University of North Carolina at Chapel Hill

CB# 3175, Sitterson Hall

Chapel Hill, NC 27599-3175

weiss@cs.unc.edu

In our CS-2 course we cover a number of problem solving techniques, one of which is brute force. By brute force we mean solving a problem by simply trying all possible candidate solutions looking for ones that work. Problems that submit to brute force solution require two attributes. First the space from which solutions are drawn must be finite. And second, the problem must be what I call an "oh yeah" problem. This is, a problem that may be very hard to solve, but when you are presented with a candidate, it is relatively easy to determine whether or not it is a solution. A good example is a combination lock. If the lock has 60 numbers on the dial and has a three-digit combination, then the solution space contains all possible three-digit combinations (x,y,z) when each is limited to 1...60, a total size of 603 or 216,000. But if presented with a candidate combination, it is a simple matter of dialing the combination and yanking on the lock to determine if the combination is correct. Given the power of machines available today, brute force turns out to be very reasonable, even when the solution space is very large.

Brute force problem solving is characterized by the figure below. The generator produces elements of the solution space, one at a time, and passes each to the filter. The filter determines whether the candidate is a solution. If so, it is passed to the outside; if not, it is discarded.

We restrict ourselves to problems whose solution is a sequence (s1, s2, …sn) where n is known in advance or at least bounded, and where each si is drawn from a finite pool. For simplicity, we’ll assume that each si is drawn from the same pool.

We assume availability of a Sequence class that maintains and manipulates a sequence. Methods in the sequence class include:

extend(x) Add x to the right end of the

sequence.

retract() Remove the rightmost element

of the sequence.

size() Return current sequence length

We can now use the classic backtracking algorithm to generate all possible sequences of length n.
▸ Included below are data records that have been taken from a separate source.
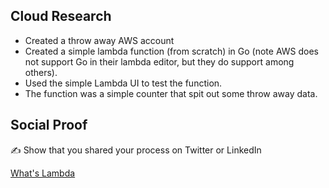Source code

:## Cloud Research

- Created a throw away AWS account
- Created a simple lambda function (from scratch) in Go (note AWS does not support Go in their lambda editor, but they do support  among others).
- Used the simple Lambda UI to test the function. 
- The function was a simple counter that spit out some throw away data.

## Social Proof

✍️ Show that you shared your process on Twitter or LinkedIn

[What's Lambda](link)
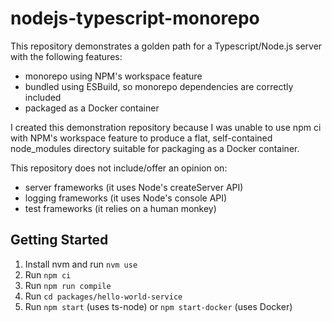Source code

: # nodejs-typescript-monorepo

This repository demonstrates a golden path for a Typescript/Node.js server with the following features:

* monorepo using NPM's workspace feature
* bundled using ESBuild, so monorepo dependencies are correctly included
* packaged as a Docker container

I created this demonstration repository because I was unable to use npm ci with NPM's workspace feature to produce a flat, self-contained node_modules directory suitable for packaging as a Docker container.

This repository does not include/offer an opinion on:

* server frameworks (it uses Node's createServer API)
* logging frameworks (it uses Node's console API)
* test frameworks (it relies on a human monkey)

## Getting Started
1. Install nvm and run `nvm use`
1. Run `npm ci`
1. Run `npm run compile`
1. Run `cd packages/hello-world-service`
1. Run `npm start` (uses ts-node) or `npm start-docker` (uses Docker)
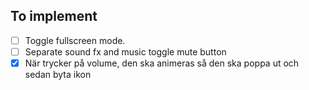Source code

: ## To implement
* [ ] Toggle fullscreen mode.
* [ ] Separate sound fx and music toggle mute button
* [X] När trycker på volume, den ska animeras så den ska poppa ut och sedan byta ikon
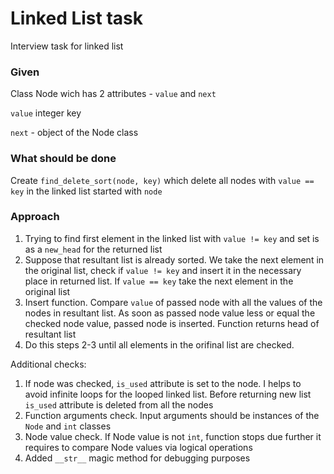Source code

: # Linked List task
Interview task for linked list

### Given
Class Node wich has 2 attributes - `value` and `next`

`value` integer key

`next` - object of the Node class

### What should be done
Create `find_delete_sort(node, key)` which delete all nodes with `value == key` in the linked list started with `node` 

### Approach
1. Trying to find first element in the linked list with `value != key` and set is as a `new_head` for the returned list
2. Suppose that resultant list is already sorted. We take the next element in the original list, check if `value != key` and insert it in the necessary place in returned list. If `value == key` take the next element in the original list
3. Insert function. Compare `value` of passed node with all the values of the nodes in resultant list. As soon as passed node value less or equal the checked node value, passed node is inserted. Function returns head of resultant list
4. Do this steps 2-3 until all elements in the orifinal list are checked.

Additional checks:
1. If node was checked, `is_used` attribute is set to the node. I helps to avoid infinite loops for the looped linked list. Before returning new list `is_used` attribute is deleted from all the nodes
2. Function arguments check. Input arguments should be instances of the `Node` and `int` classes
3. Node value check. If Node value is not `int`, function stops due further it requires to compare Node values via logical operations
4. Added `__str__` magic method for debugging purposes
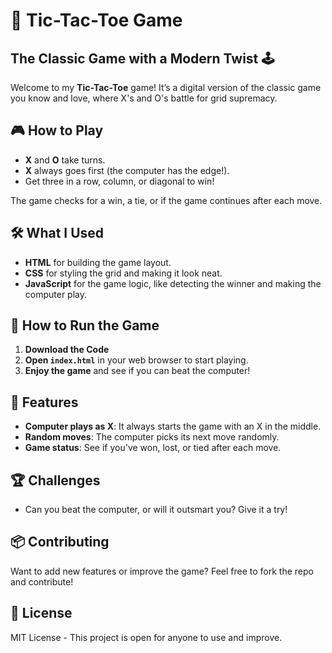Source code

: # 🎲 Tic-Tac-Toe Game

## The Classic Game with a Modern Twist 🕹️

Welcome to my **Tic-Tac-Toe** game! It’s a digital version of the classic game you know and love, where X's and O's battle for grid supremacy.

## 🎮 How to Play

- **X** and **O** take turns.
- **X** always goes first (the computer has the edge!).
- Get three in a row, column, or diagonal to win!

The game checks for a win, a tie, or if the game continues after each move.

## 🛠️ What I Used

- **HTML** for building the game layout.
- **CSS** for styling the grid and making it look neat.
- **JavaScript** for the game logic, like detecting the winner and making the computer play.

## 🚀 How to Run the Game

1. **Download the Code**
2. **Open `index.html`** in your web browser to start playing.
3. **Enjoy the game** and see if you can beat the computer!

## 🤖 Features

- **Computer plays as X**: It always starts the game with an X in the middle.
- **Random moves**: The computer picks its next move randomly.
- **Game status**: See if you've won, lost, or tied after each move.

## 🏆 Challenges

- Can you beat the computer, or will it outsmart you? Give it a try!

## 📦 Contributing

Want to add new features or improve the game? Feel free to fork the repo and contribute!

## 🏅 License

MIT License - This project is open for anyone to use and improve.

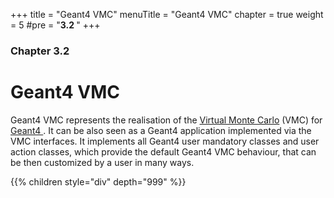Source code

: +++
title = "Geant4 VMC"
menuTitle = "Geant4 VMC"
chapter = true
weight = 5
#pre = "<b>3.2 </b>"
+++

### Chapter 3.2

# Geant4 VMC

<p>Geant4 VMC represents the realisation of the   <a href="http://root.cern.ch/drupal/content/vmc"> Virtual Monte Carlo</a>  (VMC) for   <a href="http://geant4.web.cern.ch/geant4/"> Geant4 </a>. It can be also seen as a Geant4 application implemented via the VMC interfaces. It implements all Geant4 user mandatory classes and user action classes, which provide the default Geant4 VMC behaviour, that can be then customized by a user in many ways. <a name="Impl_Geometry"></a></p>

{{% children style="div" depth="999" %}}
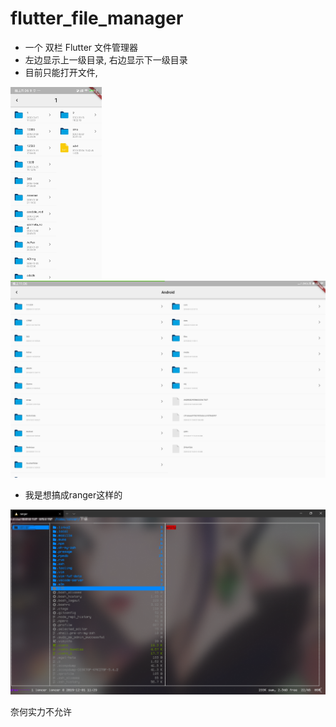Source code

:# flutter_file_manager

- 一个 双栏 Flutter 文件管理器
- 左边显示上一级目录, 右边显示下一级目录
- 目前只能打开文件,

<img src="assets/images/安卓手机示例.jpg" style="zoom:30%;" />

<img src="README/安卓平板示例.jpg" style="zoom:67%;" />

- 我是想搞成ranger这样的

![](README/ranger.png)

奈何实力不允许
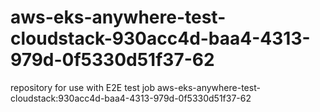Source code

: # aws-eks-anywhere-test-cloudstack-930acc4d-baa4-4313-979d-0f5330d51f37-62
repository for use with E2E test job aws-eks-anywhere-test-cloudstack:930acc4d-baa4-4313-979d-0f5330d51f37-62
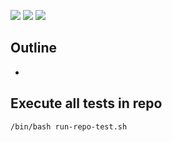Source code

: ![](https://img.shields.io/badge/language-shell-blue)
![](https://img.shields.io/badge/technology-docker,%20kubernetes-blue)
![](https://img.shields.io/badge/development%20year-2020-orange)

## Outline

- 

## Execute all tests in repo

`/bin/bash run-repo-test.sh`
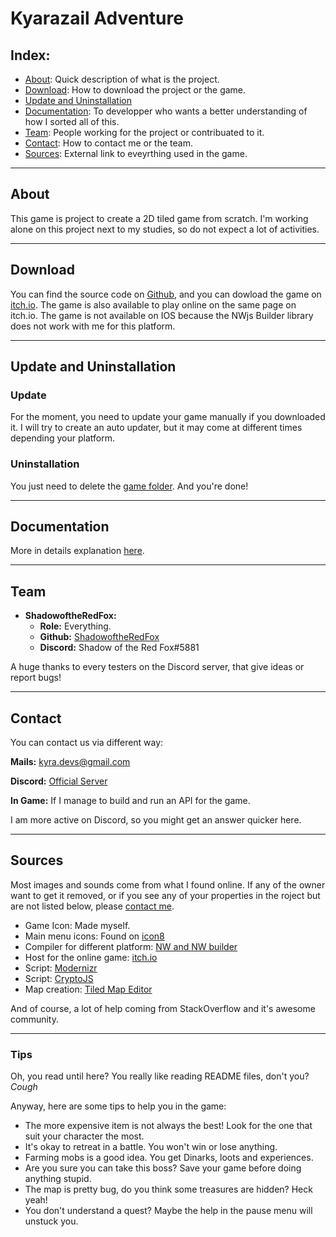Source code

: # Kyarazail Adventure

## Index:

- [About](#About): Quick description of what is the project.
- [Download](#Download): How to download the project or the game.
- [Update and Uninstallation](#update-and-uninstallation)
- [Documentation](./Documentation.md): To developper who wants a better understanding of how I sorted all of this.
- [Team](#Team): People working for the project or contribuated to it.
- [Contact](#Contact): How to contact me or the team.
- [Sources](#Sources): External link to eveyrthing used in the game.

---
## About

This game is project to create a 2D tiled game from scratch. I'm working alone on this project next to my studies, so do not expect a lot of activities.

---
## Download

You can find the source code on [Github](https://github.com/ShadowoftheRedFox/Kyrazail-Adventure-Dev), and you can dowload the game on [itch.io](https://shadowoftheredfox.itch.io/kyrazail-adventure). The game is also available to play online on the same page on itch.io. 
The game is not available on IOS because the NWjs Builder library does not work with me for this platform.

---
## Update and Uninstallation

### Update
For the moment, you need to update your game manually if you downloaded it. I will try to create an auto updater, but it may come at different times depending your platform.

### Uninstallation
You just need to delete the [game folder](../). And you're done!

---
## Documentation

More in details explanation [here](./Documentation.md).

---
## Team

- **ShadowoftheRedFox:**
    - **Role:** Everything.
    - **Github:** [ShadowoftheRedFox](https://github.com/shadowoftheRedFox/)
    - **Discord:** Shadow of the Red Fox#5881

A huge thanks to every testers on the Discord server, that give ideas or report bugs!

---
## Contact

You can contact us via different way:

**Mails:** [kyra.devs@gmail.com](mailto:kyra.devs@gmail.com)

**Discord:** [Official Server](https://discord.gg/5mF5AHnRCr)

**In Game:** If I manage to build and run an API for the game.

I am more active on Discord, so you might get an answer quicker here.

---
## Sources

Most images and sounds come from what I found online. If any of the owner want to get it removed, or if you see any of your properties in the roject but are not listed below, please [contact me](#contact).

- Game Icon: Made myself.
- Main menu icons: Found on [icon8](https://icons8.com)
- Compiler for different platform: [NW and NW builder](https://nwjs.io)
- Host for the online game: [itch.io](https://itch.io)
- Script: [Modernizr](http://modernizr.com)
- Script: [CryptoJS](https://code.google.com/archive/p/crypto-js/)
- Map creation: [Tiled Map Editor](https://thorbjorn.itch.io/tiled)

And of course, a lot of help coming from StackOverflow and it's awesome community.

---
### Tips

Oh, you read until here? You really like reading README files, don't you? *Cough*

Anyway, here are some tips to help you in the game:
- The more expensive item is not always the best! Look for the one that suit your character the most.
- It's okay to retreat in a battle. You won't win or lose anything.
- Farming mobs is a good idea. You get Dinarks, loots and experiences.
- Are you sure you can take this boss? Save your game before doing anything stupid.
- The map is pretty bug, do you think some treasures are hidden? Heck yeah!
- You don't understand a quest? Maybe the help in the pause menu will unstuck you.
The iterative algorithm consists of two phases. In the first phase, we repeatedly add new elements to the sequence.

Extend(x) where x is something new, that is, something that has not already been added to the sequence at this point.

When this step fails, either because the sequence has reached maximal size or because there’s nothing new to do, then we go to the second phase, the backtrack phase (from which the algorithm gets its name).

Undo (retract) the most recently added

element of the sequence.

And then return to the first phase.

When the second phase fails (there’s nothing left to undo) the algorithm ends.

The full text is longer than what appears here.